• Problem to work on
Every line with "Euler" in it should be copied from the data.

Saved data entries:
# # # # #
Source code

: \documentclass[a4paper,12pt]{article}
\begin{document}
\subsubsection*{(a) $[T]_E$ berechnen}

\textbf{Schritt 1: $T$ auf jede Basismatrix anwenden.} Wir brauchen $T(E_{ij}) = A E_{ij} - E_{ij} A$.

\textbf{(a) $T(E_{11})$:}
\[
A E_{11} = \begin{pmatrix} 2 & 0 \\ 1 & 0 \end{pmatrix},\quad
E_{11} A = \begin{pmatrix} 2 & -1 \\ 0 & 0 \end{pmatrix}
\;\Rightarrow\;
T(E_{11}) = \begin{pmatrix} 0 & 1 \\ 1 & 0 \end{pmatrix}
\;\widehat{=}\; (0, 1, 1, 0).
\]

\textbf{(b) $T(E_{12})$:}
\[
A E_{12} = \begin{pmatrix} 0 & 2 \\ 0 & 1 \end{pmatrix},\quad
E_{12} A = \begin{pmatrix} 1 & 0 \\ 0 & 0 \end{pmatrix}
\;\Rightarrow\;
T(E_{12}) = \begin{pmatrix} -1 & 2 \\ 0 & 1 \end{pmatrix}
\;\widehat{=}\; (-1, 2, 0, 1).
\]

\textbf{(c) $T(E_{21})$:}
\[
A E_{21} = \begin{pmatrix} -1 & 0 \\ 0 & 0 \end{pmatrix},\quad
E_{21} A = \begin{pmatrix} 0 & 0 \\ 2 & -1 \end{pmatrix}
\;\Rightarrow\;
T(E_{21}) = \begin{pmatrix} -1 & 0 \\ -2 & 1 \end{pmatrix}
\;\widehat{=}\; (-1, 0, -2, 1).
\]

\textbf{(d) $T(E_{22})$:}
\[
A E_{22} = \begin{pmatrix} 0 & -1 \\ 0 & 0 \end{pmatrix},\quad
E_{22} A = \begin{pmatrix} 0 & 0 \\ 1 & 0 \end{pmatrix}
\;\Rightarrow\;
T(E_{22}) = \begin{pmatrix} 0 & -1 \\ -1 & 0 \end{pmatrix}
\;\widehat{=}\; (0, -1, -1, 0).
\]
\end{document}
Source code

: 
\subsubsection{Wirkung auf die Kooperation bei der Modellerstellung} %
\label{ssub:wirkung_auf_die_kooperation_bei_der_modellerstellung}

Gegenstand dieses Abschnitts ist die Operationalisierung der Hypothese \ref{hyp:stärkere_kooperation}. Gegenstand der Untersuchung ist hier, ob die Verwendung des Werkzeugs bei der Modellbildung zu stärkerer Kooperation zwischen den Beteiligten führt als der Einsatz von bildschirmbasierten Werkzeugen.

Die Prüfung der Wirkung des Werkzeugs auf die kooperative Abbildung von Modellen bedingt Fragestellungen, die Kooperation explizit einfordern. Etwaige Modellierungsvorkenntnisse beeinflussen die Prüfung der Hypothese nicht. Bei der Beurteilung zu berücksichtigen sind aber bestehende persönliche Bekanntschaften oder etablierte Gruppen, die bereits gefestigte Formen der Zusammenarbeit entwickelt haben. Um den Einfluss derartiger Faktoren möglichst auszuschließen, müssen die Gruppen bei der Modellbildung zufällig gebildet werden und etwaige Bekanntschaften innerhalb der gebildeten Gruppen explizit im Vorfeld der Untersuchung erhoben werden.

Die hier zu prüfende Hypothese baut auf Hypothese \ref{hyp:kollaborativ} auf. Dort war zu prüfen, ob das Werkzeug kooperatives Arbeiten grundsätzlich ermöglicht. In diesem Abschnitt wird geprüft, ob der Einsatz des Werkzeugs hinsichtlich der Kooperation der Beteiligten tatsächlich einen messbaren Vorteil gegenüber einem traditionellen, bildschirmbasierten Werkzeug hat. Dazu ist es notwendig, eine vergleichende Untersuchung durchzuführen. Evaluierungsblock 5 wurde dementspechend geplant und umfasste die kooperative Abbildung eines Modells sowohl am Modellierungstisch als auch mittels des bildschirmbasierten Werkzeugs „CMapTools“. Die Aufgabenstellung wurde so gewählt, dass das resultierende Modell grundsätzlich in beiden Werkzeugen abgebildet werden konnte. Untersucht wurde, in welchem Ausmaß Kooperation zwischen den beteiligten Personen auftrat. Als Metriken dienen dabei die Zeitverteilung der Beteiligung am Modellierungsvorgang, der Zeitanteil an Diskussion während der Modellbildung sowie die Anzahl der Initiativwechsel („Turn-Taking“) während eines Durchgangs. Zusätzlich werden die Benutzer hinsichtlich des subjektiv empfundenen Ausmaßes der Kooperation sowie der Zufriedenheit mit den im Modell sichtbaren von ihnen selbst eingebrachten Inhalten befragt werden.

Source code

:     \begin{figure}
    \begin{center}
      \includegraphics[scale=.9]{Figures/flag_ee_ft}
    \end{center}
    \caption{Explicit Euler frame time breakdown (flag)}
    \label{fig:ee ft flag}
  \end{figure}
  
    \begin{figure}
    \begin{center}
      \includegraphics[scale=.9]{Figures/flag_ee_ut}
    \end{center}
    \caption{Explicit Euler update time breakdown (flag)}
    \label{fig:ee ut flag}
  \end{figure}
# # # # #
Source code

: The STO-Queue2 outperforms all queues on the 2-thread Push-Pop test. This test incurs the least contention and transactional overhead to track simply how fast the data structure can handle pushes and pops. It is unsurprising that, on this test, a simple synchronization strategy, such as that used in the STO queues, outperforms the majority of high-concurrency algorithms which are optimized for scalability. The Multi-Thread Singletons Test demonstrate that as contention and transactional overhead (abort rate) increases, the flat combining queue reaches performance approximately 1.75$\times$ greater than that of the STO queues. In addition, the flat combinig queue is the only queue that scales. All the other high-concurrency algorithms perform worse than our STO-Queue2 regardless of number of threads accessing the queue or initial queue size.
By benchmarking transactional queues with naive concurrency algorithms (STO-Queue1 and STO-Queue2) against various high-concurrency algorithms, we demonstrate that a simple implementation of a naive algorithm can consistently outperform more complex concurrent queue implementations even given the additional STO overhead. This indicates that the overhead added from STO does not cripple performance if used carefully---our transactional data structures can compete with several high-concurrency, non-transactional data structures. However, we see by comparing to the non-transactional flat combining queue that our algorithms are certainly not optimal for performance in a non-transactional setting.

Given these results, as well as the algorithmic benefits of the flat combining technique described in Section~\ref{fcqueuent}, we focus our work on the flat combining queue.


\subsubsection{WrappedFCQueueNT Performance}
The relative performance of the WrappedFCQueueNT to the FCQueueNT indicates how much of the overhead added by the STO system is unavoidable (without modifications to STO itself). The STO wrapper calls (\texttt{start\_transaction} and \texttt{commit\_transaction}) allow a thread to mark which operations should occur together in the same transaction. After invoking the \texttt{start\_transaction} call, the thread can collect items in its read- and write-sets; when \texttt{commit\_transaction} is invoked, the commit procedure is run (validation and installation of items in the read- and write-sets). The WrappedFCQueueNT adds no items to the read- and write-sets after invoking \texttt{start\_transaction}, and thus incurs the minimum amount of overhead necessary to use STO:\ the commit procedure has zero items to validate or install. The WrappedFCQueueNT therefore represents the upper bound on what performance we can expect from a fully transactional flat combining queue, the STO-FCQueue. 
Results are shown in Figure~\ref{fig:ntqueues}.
# # # # #
• Answer to this exercise
    \caption{Explicit Euler frame time breakdown (flag)}
    \caption{Explicit Euler update time breakdown (flag)}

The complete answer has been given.